Could you repeat all of the entries below word for word, apart from the pictures?

[AVAILABLE RECORDS — start]

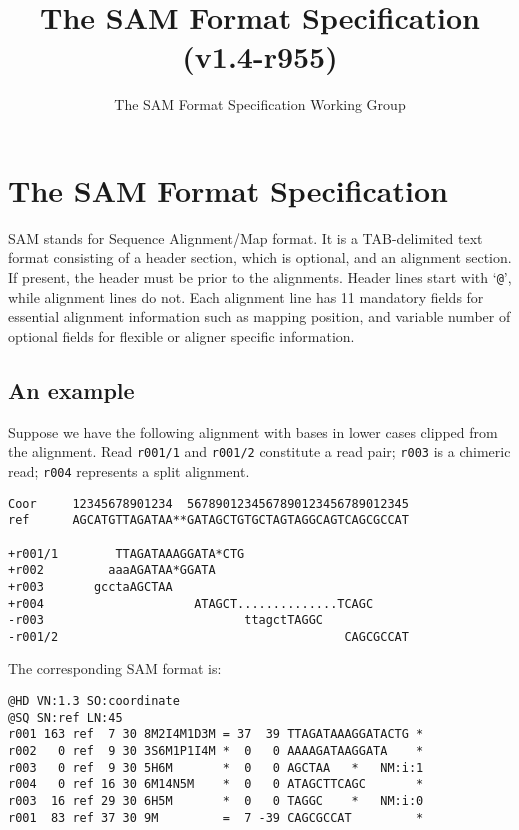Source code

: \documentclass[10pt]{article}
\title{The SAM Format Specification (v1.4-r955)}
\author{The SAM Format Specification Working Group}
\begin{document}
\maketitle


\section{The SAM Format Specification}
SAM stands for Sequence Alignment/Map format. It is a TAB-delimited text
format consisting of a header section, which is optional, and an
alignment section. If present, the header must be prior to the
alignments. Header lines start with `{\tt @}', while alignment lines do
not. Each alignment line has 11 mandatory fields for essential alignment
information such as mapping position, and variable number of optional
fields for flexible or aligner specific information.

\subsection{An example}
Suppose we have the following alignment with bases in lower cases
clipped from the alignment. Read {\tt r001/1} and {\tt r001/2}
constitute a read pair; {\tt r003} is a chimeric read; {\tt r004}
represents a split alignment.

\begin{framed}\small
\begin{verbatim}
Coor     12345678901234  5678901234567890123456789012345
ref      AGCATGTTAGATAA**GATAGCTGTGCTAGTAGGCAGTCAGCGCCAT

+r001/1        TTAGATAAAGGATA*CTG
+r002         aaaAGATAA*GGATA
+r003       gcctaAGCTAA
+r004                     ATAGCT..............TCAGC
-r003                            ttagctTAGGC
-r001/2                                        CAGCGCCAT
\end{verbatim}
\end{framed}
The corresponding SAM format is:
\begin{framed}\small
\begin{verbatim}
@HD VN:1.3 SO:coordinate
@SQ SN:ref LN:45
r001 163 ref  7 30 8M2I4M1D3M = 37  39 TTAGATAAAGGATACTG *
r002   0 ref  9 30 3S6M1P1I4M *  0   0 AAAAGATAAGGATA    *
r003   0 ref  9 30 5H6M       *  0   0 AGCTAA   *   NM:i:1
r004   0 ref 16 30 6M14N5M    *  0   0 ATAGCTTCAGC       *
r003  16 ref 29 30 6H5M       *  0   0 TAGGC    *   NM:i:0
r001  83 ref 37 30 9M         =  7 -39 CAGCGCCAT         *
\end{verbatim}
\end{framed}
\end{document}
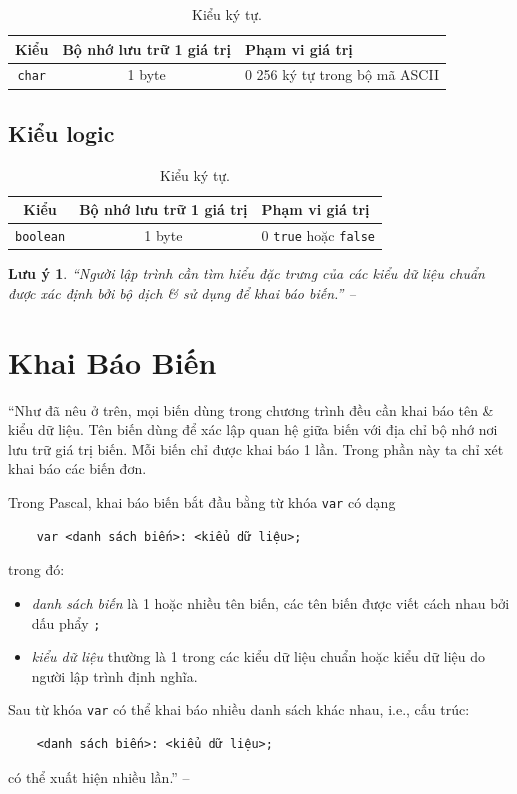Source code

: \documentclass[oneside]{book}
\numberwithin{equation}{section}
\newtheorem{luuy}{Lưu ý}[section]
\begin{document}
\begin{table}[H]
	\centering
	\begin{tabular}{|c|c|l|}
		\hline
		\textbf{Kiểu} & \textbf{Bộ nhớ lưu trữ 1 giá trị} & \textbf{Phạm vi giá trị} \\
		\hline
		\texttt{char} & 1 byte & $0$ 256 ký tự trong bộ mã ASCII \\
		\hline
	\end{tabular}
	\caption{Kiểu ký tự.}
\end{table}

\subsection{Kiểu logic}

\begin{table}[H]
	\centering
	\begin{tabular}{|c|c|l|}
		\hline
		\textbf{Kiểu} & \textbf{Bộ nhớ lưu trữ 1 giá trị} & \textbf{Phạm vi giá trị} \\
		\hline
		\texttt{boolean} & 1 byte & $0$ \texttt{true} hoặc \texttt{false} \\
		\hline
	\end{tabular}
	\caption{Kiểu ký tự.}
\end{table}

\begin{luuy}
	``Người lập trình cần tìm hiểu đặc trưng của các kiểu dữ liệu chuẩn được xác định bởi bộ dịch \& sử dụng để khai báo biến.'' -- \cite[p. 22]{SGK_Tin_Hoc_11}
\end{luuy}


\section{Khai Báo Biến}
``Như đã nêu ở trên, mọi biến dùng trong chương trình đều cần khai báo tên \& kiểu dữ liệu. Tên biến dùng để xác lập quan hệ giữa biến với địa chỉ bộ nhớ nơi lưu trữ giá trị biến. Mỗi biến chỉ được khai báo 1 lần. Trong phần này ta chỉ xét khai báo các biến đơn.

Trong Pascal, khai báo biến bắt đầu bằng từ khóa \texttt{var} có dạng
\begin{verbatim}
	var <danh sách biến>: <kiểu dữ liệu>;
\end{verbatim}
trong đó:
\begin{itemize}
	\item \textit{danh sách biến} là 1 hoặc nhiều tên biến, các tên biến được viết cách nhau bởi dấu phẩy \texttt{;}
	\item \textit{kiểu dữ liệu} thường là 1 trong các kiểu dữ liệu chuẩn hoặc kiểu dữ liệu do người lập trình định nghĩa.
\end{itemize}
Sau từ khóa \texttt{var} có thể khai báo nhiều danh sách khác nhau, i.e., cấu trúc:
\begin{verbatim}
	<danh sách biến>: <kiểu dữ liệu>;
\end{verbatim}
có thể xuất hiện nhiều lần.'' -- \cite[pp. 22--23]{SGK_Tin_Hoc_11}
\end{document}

[AVAILABLE RECORDS — finish]

_RESULT FOR THIS TASK_:
Source code

: \documentclass[10pt]{article}
\title{The SAM Format Specification (v1.4-r955)}
\author{The SAM Format Specification Working Group}
\begin{document}
\maketitle


\section{The SAM Format Specification}
SAM stands for Sequence Alignment/Map format. It is a TAB-delimited text
format consisting of a header section, which is optional, and an
alignment section. If present, the header must be prior to the
alignments. Header lines start with `{\tt @}', while alignment lines do
not. Each alignment line has 11 mandatory fields for essential alignment
information such as mapping position, and variable number of optional
fields for flexible or aligner specific information.

\subsection{An example}
Suppose we have the following alignment with bases in lower cases
clipped from the alignment. Read {\tt r001/1} and {\tt r001/2}
constitute a read pair; {\tt r003} is a chimeric read; {\tt r004}
represents a split alignment.

\begin{framed}\small
\begin{verbatim}
Coor     12345678901234  5678901234567890123456789012345
ref      AGCATGTTAGATAA**GATAGCTGTGCTAGTAGGCAGTCAGCGCCAT

+r001/1        TTAGATAAAGGATA*CTG
+r002         aaaAGATAA*GGATA
+r003       gcctaAGCTAA
+r004                     ATAGCT..............TCAGC
-r003                            ttagctTAGGC
-r001/2                                        CAGCGCCAT
\end{verbatim}
\end{framed}
The corresponding SAM format is:
\begin{framed}\small
\begin{verbatim}
@HD VN:1.3 SO:coordinate
@SQ SN:ref LN:45
r001 163 ref  7 30 8M2I4M1D3M = 37  39 TTAGATAAAGGATACTG *
r002   0 ref  9 30 3S6M1P1I4M *  0   0 AAAAGATAAGGATA    *
r003   0 ref  9 30 5H6M       *  0   0 AGCTAA   *   NM:i:1
r004   0 ref 16 30 6M14N5M    *  0   0 ATAGCTTCAGC       *
r003  16 ref 29 30 6H5M       *  0   0 TAGGC    *   NM:i:0
r001  83 ref 37 30 9M         =  7 -39 CAGCGCCAT         *
\end{verbatim}
\end{framed}
\end{document}
Source code

: \documentclass[oneside]{book}
\numberwithin{equation}{section}
\newtheorem{luuy}{Lưu ý}[section]
\begin{document}
\begin{table}[H]
	\centering
	\begin{tabular}{|c|c|l|}
		\hline
		\textbf{Kiểu} & \textbf{Bộ nhớ lưu trữ 1 giá trị} & \textbf{Phạm vi giá trị} \\
		\hline
		\texttt{char} & 1 byte & $0$ 256 ký tự trong bộ mã ASCII \\
		\hline
	\end{tabular}
	\caption{Kiểu ký tự.}
\end{table}

\subsection{Kiểu logic}

\begin{table}[H]
	\centering
	\begin{tabular}{|c|c|l|}
		\hline
		\textbf{Kiểu} & \textbf{Bộ nhớ lưu trữ 1 giá trị} & \textbf{Phạm vi giá trị} \\
		\hline
		\texttt{boolean} & 1 byte & $0$ \texttt{true} hoặc \texttt{false} \\
		\hline
	\end{tabular}
	\caption{Kiểu ký tự.}
\end{table}

\begin{luuy}
	``Người lập trình cần tìm hiểu đặc trưng của các kiểu dữ liệu chuẩn được xác định bởi bộ dịch \& sử dụng để khai báo biến.'' -- \cite[p. 22]{SGK_Tin_Hoc_11}
\end{luuy}


\section{Khai Báo Biến}
``Như đã nêu ở trên, mọi biến dùng trong chương trình đều cần khai báo tên \& kiểu dữ liệu. Tên biến dùng để xác lập quan hệ giữa biến với địa chỉ bộ nhớ nơi lưu trữ giá trị biến. Mỗi biến chỉ được khai báo 1 lần. Trong phần này ta chỉ xét khai báo các biến đơn.

Trong Pascal, khai báo biến bắt đầu bằng từ khóa \texttt{var} có dạng
\begin{verbatim}
	var <danh sách biến>: <kiểu dữ liệu>;
\end{verbatim}
trong đó:
\begin{itemize}
	\item \textit{danh sách biến} là 1 hoặc nhiều tên biến, các tên biến được viết cách nhau bởi dấu phẩy \texttt{;}
	\item \textit{kiểu dữ liệu} thường là 1 trong các kiểu dữ liệu chuẩn hoặc kiểu dữ liệu do người lập trình định nghĩa.
\end{itemize}
Sau từ khóa \texttt{var} có thể khai báo nhiều danh sách khác nhau, i.e., cấu trúc:
\begin{verbatim}
	<danh sách biến>: <kiểu dữ liệu>;
\end{verbatim}
có thể xuất hiện nhiều lần.'' -- \cite[pp. 22--23]{SGK_Tin_Hoc_11}
\end{document}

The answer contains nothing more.